Ce fait posé, on entend donc par idée fine une idée qui échappe à la pénétration de la plupart des lecteurs : or elle leur échappe lorsque l’auteur saute les idées intermédiaires nécessaires pour faire concevoir celle qu’il leur offre.

Tel est ce mot que répétoit souvent M. de Fontenelle : « On détruiroit presque toutes les religions si l’on obligeoit ceux qui les professent à s’aimer[2]. » Un homme d’esprit supplée aisément aux idées intermédiaires qui lient ensemble les deux propositions renfermées dans ce mot[3] ; mais il est peu d’hommes d’esprit.

On donne encore le nom d’idées fines aux idées rendues par un tour obscur, énigmatique et recherché. C’est moins à l’espece des idées qu’à la maniere de les exprimer qu’en général on attache le nom de fin.

Dans l’éloge de M. le cardinal Dubois, lorsque, parlant du soin qu’il avoit pris de l’éducation de M. le duc d’Orléans, régent, M. de Fontenelle dit « que ce prélat avoit tous les jours travaillé à se rendre inutile » ; c’est à l’obscurité de l’expression que cette idée doit sa finesse.

Dans l’opéra de Thétis, lorsque cette déesse, pour se venger de Pélée qu’elle croit infidele, dit,

Mon cœur s’est engagé sous l’apparence vaine
Des feux que tu feignis pour moi ;
Mais je veux l’en punir en m’imposant la peine
D’en aimer un autre que toi…


il est encore certain que cette idée et toutes les idées de cette espece ne devront le nom de fines qu’on leur donnera communément qu’au tour énigmatique sous lequel on les présente, et par conséquent au petit effort d’esprit qu’il faut faire pour les saisir. Or un auteur n’écrit que pour se faire entendre. Tout ce qui s’oppose à la clarté est donc un défaut dans le style ; toute maniere fine de s’exprimer est donc vicieuse[4] ; il faut donc être d’autant plus attentif à rendre son idée par un tour et une expression simple et naturelle, que cette idée est plus fine, et peut plus facilement échapper à la sagacité du lecteur.

Portons maintenant nos regards sur la sorte d’esprit désigné par l’épithete de fort.

Une idée forte est une idée intéressante, et propre à faire sur nous une impression vive. Cette impression peut être l’effet ou de l’idée même ou de la maniere dont elle est exprimée[5].
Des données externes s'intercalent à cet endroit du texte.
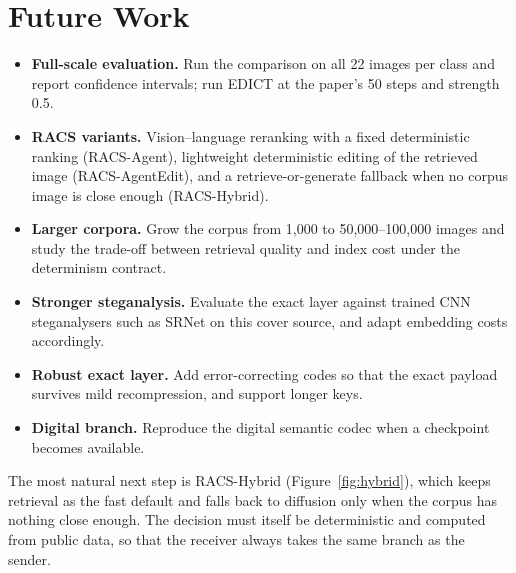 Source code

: \section{Future Work}
\begin{itemize}
	\item \textbf{Full-scale evaluation.} Run the comparison on all 22 images per class and report
	confidence intervals; run EDICT at the paper's 50 steps and strength 0.5.
	\item \textbf{RACS variants.} Vision--language reranking with a fixed deterministic ranking
	(RACS-Agent), lightweight deterministic editing of the retrieved image (RACS-AgentEdit), and a
	retrieve-or-generate fallback when no corpus image is close enough (RACS-Hybrid).
	\item \textbf{Larger corpora.} Grow the corpus from 1{,}000 to 50{,}000--100{,}000 images and
	study the trade-off between retrieval quality and index cost under the determinism contract.
	\item \textbf{Stronger steganalysis.} Evaluate the exact layer against trained CNN
	steganalysers such as SRNet on this cover source, and adapt embedding costs accordingly.
	\item \textbf{Robust exact layer.} Add error-correcting codes so that the exact payload
	survives mild recompression, and support longer keys.
	\item \textbf{Digital branch.} Reproduce the digital semantic codec when a checkpoint becomes
	available.
\end{itemize}

The most natural next step is RACS-Hybrid (Figure~\ref{fig:hybrid}), which keeps retrieval as the
fast default and falls back to diffusion only when the corpus has nothing close enough. The
decision must itself be deterministic and computed from public data, so that the receiver always
takes the same branch as the sender.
Une idée assez commune, mais rendue par une expression ou une image frappante, peut faire sur nous une impression assez forte. M. l’abbé Cartaut, par exemple, comparant Virgile à Lucain : « Virgile, dit-il, n’est qu’un prêtre élevé au milieu des grimaces du temple ; le caractere pleureur, hypocrite, et dévot, de son héros déshonore le poëte ; son enthousiasme semble ne s’échauffer qu’à la lueur des lampes suspendues devant les autels, et l’enthousiasme audacieux de Lucain s’allumer au feu de la foudre ». Ce qui nous frappe vivement est donc ce qu’on désigne par l’épithete de fort. Or le grand et le fort ont cela de commun, qu’ils font sur nous une impression vive ; aussi les a-t-on souvent confondus.

Pour fixer nettement les idées différentes qu’on doit se former du grand et du fort, je considérerai séparément ce que c’est que le grand et le fort, 1°. dans les idées, 2°. dans les images, 3°. dans les sentiments.
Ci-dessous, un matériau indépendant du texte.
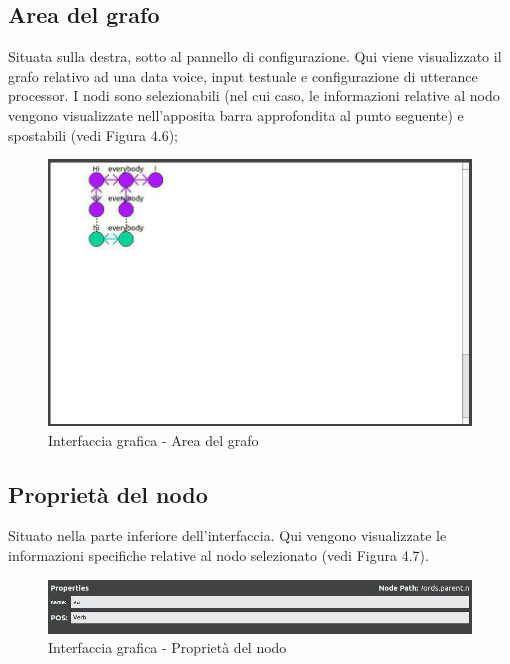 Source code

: \documentclass[openany,12pt,a4paper]{report}
\begin{document}
 	\subsection{Area del grafo}
 	Situata sulla destra, sotto al pannello di configurazione. Qui viene visualizzato il grafo relativo ad una data voice, input testuale e configurazione di utterance processor. I nodi sono selezionabili (nel cui caso, le informazioni relative al nodo vengono visualizzate nell'apposita barra approfondita al punto seguente) e spostabili (vedi Figura 4.6);
 		\begin{figure}[H]
 			
 			\centering
 			
 				\includegraphics[width=\textwidth]{./img/area_grafo}
 			
 			\caption{Interfaccia grafica - Area del grafo}
 			
 		\end{figure}
 	
 	\subsection{Proprietà del nodo}
 	Situato nella parte inferiore dell'interfaccia. Qui vengono visualizzate le informazioni specifiche relative al nodo selezionato (vedi Figura 4.7).
 		\begin{figure}[H]
 			
 			\centering
 			
 				\includegraphics[width=\textwidth]{./img/proprieta_nodo}
 			
 			\caption{Interfaccia grafica - Proprietà del nodo}
 			
 		\end{figure}
	
\end{document}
Une idée grande est une idée généralement intéressante ; mais les idées de cette espece ne sont pas toujours celles qui nous affectent le plus vivement. Les axiomes du portique ou du lycée, intéressants pour tous les hommes en général, et par conséquent pour les Athéniens, ne devoient cependant pas faire sur eux l’impression des harangues de Démosthene, lorsque cet orateur leur reprochoit leur lâcheté. « Vous vous demandez l’un à l’autre, leur disoit-il, Philippe est-il mort ? Hé ! Que vous importe, Athéniens, qu’il vive ou qu’il meure ? Quand le ciel vous en auroit délivrés, vous vous feriez bientôt vous-mêmes un autre Philippe. » Si les Athéniens étoient plus frappés du discours de leur orateur que des découvertes de leurs philosophes, c’est que Démosthene leur présentoit des idées plus convenables à leur situation présente, et par conséquent plus immédiatement intéressantes pour eux.

Or les hommes, qui ne connoissent en général que l’existence du mouvement, seront toujours plus vivement affectés de cette espece d’idées que de celles qui, par la raison même qu’elles sont grandes et générales, appartiennent moins directement à l’état où ils se trouvent.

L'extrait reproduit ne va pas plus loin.